(Saved entries)
* * *

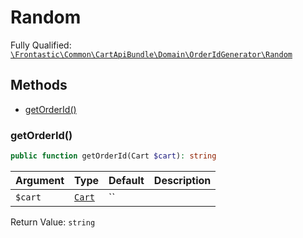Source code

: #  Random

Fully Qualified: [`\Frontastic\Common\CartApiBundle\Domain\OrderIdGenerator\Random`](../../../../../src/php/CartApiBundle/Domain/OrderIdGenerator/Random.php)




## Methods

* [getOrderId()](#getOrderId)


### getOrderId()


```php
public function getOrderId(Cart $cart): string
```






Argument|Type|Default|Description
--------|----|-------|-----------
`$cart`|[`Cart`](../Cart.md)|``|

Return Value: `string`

* * *

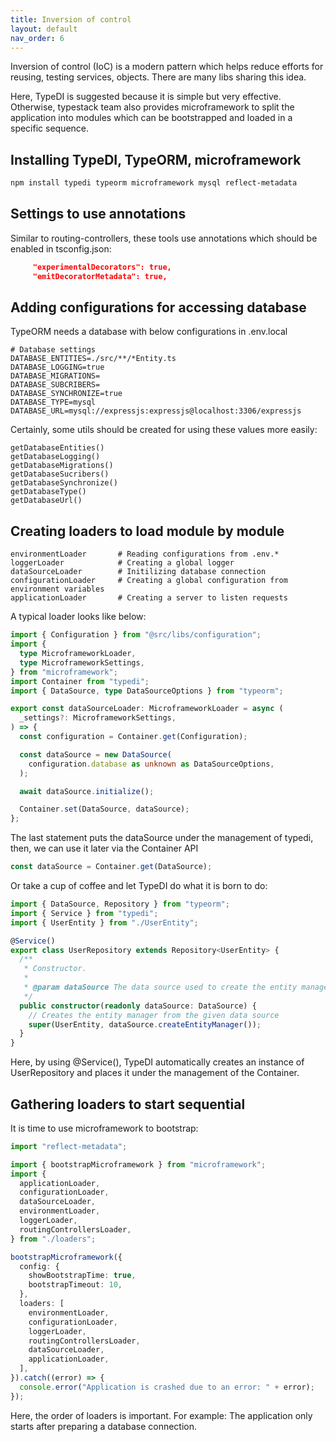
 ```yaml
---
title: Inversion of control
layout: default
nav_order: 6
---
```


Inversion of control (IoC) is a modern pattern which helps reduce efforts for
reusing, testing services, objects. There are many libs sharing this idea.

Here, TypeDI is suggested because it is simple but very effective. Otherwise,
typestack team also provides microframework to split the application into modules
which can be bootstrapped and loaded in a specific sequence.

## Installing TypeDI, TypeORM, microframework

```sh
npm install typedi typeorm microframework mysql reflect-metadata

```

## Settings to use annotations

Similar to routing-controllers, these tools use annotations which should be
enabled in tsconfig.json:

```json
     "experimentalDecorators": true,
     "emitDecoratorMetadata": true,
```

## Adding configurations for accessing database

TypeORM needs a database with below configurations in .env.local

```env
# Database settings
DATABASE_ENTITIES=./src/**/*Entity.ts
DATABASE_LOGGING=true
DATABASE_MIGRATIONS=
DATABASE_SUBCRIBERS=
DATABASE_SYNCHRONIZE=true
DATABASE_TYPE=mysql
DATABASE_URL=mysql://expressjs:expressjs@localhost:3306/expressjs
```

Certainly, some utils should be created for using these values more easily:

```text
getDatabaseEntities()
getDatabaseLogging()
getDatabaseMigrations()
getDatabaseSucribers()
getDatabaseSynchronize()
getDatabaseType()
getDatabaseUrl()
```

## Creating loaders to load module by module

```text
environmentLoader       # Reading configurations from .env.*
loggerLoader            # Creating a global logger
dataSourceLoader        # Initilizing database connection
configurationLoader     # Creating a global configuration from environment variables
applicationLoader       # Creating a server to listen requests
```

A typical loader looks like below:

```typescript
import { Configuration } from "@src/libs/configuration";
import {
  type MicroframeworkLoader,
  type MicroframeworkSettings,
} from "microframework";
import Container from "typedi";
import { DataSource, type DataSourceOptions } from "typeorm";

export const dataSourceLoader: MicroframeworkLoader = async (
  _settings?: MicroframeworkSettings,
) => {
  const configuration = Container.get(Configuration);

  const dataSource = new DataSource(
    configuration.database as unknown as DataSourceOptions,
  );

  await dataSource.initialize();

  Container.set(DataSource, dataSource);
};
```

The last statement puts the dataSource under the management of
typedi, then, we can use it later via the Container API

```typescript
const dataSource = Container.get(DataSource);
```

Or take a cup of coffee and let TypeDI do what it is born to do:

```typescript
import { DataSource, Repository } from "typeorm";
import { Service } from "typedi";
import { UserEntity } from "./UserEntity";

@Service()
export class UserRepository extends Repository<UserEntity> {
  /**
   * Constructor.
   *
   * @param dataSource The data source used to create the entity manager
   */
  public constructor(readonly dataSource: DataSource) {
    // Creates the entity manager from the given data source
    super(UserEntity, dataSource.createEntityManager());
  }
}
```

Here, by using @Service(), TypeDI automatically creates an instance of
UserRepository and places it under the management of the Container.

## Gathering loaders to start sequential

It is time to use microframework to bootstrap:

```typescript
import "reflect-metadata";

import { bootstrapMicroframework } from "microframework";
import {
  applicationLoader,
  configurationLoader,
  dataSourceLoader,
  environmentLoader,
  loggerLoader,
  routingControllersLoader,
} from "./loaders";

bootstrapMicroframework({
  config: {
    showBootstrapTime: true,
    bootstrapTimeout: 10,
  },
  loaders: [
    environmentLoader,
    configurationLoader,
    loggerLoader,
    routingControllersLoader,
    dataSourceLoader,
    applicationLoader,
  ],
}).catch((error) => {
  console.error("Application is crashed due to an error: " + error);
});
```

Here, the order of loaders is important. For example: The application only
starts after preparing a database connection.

* * *

Filter these records, keeping every line where the word "dataSourceLoader" occurs.

> **Response below**
dataSourceLoader        # Initilizing database connection
export const dataSourceLoader: MicroframeworkLoader = async (
  dataSourceLoader,
    dataSourceLoader,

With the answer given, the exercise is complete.